About

The Project

The Stratford Heritage Guide examines the historical trajectory of how people are expected to engage with sites of memory and  memorialization related to William Shakespeare. As Julia Thomas states in her monograph Shakespeare’s Shrine, “the guidebook constructs a community of ‘pilgrims,’ of visitors linked across time and circumstances in their tours of the same buildings, witnessing of the same scenes, and experiencing of the same emotions”. The map, which was created using Leaflet with MapBox tiles, pinpoints the various tourist sites related to Shakespeare in Stratford and the surrounding area. There are twelve layers on the map, each representing a different guidebook. On a layer, the pins are numbered to indicate the order that guidebook suggests visitors tour the different sites. The popup tied to the pin includes an image of that site as portrayed in that guidebook (if available) and link to a page analyzing the way that site is described across the corpus of guidebooks. The methods for developing the visualizations on each of these site pages can be found on the "Methods" page. Each of the guidebooks can be access via the "Guidebooks" tab, which includes a collection of buttons that take you to the Google Books copy of each guidebook. 

The Project Director


Katherine I. Knowles is a Ph.D. Candidate in the Department of English at Michigan State University. She received her BA from Hanover College and her MA from the University of Birmingham’s Shakespeare Institute. In addition to her degree, she is pursuing the Graduate Certificate in Digital Humanities.

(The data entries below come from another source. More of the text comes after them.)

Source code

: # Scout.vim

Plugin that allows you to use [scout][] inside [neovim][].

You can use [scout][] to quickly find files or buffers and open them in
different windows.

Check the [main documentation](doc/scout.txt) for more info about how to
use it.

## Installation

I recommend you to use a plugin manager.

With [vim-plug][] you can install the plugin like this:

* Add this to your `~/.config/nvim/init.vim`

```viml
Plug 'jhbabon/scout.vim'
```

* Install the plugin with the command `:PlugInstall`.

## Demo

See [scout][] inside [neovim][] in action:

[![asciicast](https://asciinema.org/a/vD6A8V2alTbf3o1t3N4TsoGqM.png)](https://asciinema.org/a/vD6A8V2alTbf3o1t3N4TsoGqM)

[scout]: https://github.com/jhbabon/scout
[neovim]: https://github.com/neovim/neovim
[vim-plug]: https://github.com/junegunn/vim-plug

Her research interests include early modern drama, affect theory, and spatial practice.

Acknowledgments 

This project would have not been possible without the support of the Cultural Heritage Informatics Fellowship. Thank you to Ethan Watrall and the CHI '22-'23 fellows cohort for all of their help in the development of this project. Thank you also to Sam Jones, who helped take the photographs featured on the site pages. Finally, a special thank you to Kate Topham, Digital Humanities Archivist at Michigan State University, who helped me figure out topic modeling and transforming the data generated by the topic models into understandable data visualizations.